▸ **Work item**
Below are some records; work out how many of their lines contain "Optimizer" and give the number only.

[Extracted data entries]
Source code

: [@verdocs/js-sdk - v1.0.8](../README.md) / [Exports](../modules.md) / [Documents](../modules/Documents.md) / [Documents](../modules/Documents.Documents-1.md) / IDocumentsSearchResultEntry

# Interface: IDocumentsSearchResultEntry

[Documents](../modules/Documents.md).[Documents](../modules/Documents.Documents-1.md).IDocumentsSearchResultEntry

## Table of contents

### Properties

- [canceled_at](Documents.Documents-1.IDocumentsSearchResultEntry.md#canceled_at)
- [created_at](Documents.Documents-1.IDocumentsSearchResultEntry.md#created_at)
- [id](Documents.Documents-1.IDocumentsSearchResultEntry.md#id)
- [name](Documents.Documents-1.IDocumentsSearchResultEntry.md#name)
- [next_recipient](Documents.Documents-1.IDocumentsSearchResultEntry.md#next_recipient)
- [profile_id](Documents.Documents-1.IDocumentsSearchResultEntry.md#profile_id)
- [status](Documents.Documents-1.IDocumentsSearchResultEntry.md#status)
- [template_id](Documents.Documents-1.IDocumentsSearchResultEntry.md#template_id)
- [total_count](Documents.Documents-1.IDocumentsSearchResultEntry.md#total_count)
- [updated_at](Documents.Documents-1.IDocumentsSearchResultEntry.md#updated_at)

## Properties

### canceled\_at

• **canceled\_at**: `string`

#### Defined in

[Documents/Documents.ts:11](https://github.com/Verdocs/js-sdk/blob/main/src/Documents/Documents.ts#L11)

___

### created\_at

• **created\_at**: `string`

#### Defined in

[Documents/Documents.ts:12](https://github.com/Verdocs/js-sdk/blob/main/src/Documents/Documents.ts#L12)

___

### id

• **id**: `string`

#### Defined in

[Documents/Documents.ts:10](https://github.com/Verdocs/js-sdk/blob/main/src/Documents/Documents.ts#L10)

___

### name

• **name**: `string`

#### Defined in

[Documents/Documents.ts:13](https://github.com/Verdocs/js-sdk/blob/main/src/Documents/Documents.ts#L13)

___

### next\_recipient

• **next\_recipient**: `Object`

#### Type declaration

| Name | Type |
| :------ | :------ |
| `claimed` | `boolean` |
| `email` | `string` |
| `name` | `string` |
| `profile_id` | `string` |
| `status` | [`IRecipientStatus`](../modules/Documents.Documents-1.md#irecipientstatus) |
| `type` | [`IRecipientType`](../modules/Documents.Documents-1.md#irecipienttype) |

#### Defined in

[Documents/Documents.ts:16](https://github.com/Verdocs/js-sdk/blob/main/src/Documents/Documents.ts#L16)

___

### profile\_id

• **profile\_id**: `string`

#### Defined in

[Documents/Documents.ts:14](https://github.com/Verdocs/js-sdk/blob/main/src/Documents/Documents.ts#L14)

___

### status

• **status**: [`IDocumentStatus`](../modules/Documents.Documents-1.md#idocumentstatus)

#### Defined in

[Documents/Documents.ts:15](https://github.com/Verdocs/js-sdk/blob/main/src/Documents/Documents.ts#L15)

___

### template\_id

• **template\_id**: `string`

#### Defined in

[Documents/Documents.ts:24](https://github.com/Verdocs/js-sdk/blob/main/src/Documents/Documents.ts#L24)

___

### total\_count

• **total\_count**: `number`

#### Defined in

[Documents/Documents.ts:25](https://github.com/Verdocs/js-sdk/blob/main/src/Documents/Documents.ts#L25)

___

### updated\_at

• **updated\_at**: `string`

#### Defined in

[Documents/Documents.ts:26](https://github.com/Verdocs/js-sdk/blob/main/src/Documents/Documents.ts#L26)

--

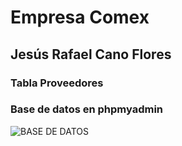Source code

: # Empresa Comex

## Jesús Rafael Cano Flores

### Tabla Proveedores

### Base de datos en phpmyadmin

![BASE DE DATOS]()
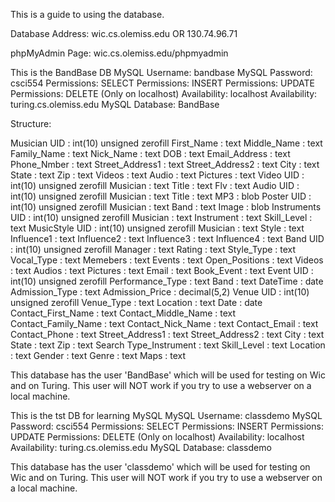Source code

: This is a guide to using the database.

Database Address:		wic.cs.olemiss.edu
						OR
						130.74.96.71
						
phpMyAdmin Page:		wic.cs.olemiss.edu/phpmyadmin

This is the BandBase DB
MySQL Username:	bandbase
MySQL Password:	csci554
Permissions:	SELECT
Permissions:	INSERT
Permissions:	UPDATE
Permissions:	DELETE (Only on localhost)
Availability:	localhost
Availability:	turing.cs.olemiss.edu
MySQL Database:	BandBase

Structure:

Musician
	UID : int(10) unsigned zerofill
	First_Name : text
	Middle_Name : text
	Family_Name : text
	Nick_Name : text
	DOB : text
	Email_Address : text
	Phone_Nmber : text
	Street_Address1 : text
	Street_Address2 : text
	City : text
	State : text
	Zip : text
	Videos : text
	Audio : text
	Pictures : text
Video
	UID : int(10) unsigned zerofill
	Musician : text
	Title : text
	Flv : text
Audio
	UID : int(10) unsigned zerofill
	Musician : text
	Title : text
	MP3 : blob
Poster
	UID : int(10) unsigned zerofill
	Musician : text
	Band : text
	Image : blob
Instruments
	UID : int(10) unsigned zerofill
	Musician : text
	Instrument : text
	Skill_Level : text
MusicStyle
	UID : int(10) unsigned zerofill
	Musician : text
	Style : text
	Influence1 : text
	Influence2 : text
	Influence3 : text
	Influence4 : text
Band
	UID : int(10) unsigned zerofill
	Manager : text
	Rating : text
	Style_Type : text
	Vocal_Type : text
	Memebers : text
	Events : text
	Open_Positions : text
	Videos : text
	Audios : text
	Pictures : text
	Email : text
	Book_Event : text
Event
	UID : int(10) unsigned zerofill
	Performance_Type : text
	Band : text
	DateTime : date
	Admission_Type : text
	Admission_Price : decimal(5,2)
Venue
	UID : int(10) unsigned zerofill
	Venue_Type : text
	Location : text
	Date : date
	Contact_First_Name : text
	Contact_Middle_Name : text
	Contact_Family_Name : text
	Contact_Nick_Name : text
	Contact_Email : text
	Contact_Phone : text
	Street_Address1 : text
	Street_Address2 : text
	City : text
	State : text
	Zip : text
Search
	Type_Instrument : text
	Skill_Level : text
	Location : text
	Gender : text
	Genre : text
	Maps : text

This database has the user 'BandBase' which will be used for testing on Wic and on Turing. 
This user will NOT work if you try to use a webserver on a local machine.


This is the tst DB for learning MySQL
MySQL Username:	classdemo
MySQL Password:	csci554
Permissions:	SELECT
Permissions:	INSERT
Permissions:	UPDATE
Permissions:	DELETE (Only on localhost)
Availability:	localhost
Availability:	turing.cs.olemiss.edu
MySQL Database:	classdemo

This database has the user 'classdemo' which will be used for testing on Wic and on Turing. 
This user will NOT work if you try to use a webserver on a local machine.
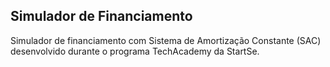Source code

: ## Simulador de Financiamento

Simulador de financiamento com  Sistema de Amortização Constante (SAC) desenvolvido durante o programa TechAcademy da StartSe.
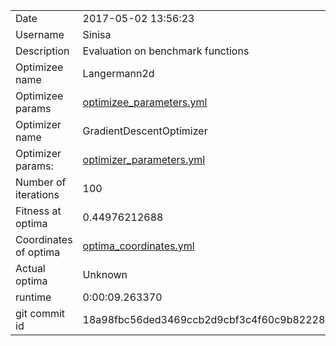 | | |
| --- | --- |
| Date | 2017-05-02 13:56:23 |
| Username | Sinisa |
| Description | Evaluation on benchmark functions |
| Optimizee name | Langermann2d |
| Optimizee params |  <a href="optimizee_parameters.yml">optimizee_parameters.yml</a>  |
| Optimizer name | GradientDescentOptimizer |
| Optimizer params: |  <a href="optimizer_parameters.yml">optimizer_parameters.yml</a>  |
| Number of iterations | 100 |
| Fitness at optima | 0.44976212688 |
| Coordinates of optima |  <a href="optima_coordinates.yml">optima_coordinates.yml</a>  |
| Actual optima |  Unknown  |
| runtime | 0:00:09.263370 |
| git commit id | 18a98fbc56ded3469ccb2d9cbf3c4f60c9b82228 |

==

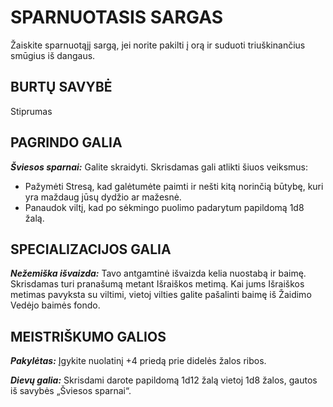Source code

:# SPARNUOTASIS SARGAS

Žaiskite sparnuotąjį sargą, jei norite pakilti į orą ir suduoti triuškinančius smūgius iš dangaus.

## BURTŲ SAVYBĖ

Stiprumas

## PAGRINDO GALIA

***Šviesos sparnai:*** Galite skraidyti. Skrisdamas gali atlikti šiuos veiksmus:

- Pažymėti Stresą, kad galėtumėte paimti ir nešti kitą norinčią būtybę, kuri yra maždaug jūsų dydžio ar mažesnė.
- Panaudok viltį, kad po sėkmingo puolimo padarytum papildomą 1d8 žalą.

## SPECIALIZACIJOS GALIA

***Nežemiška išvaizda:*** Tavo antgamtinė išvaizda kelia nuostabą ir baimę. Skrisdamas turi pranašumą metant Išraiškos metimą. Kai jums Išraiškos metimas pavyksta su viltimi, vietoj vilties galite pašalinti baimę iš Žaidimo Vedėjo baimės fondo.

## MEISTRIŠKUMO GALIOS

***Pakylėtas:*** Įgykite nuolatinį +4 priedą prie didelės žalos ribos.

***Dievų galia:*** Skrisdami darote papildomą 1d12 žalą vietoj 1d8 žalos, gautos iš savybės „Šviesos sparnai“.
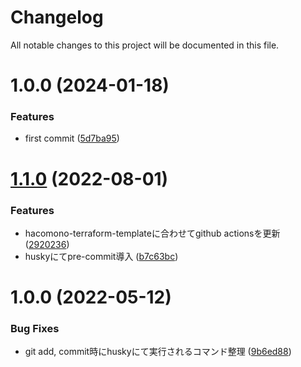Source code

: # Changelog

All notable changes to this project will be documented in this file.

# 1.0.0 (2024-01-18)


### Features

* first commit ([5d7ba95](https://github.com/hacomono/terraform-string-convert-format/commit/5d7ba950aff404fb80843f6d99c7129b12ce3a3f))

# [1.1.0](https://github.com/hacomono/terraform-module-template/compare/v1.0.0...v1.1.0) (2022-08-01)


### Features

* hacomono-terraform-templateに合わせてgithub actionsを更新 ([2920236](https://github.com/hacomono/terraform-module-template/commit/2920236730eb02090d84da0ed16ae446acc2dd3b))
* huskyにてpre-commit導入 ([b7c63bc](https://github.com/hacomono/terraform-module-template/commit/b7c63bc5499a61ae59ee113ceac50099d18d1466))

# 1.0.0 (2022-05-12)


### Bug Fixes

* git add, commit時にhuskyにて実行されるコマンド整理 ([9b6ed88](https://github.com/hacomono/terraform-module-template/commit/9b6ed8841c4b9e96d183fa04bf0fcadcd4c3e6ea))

▸ **Response area**
2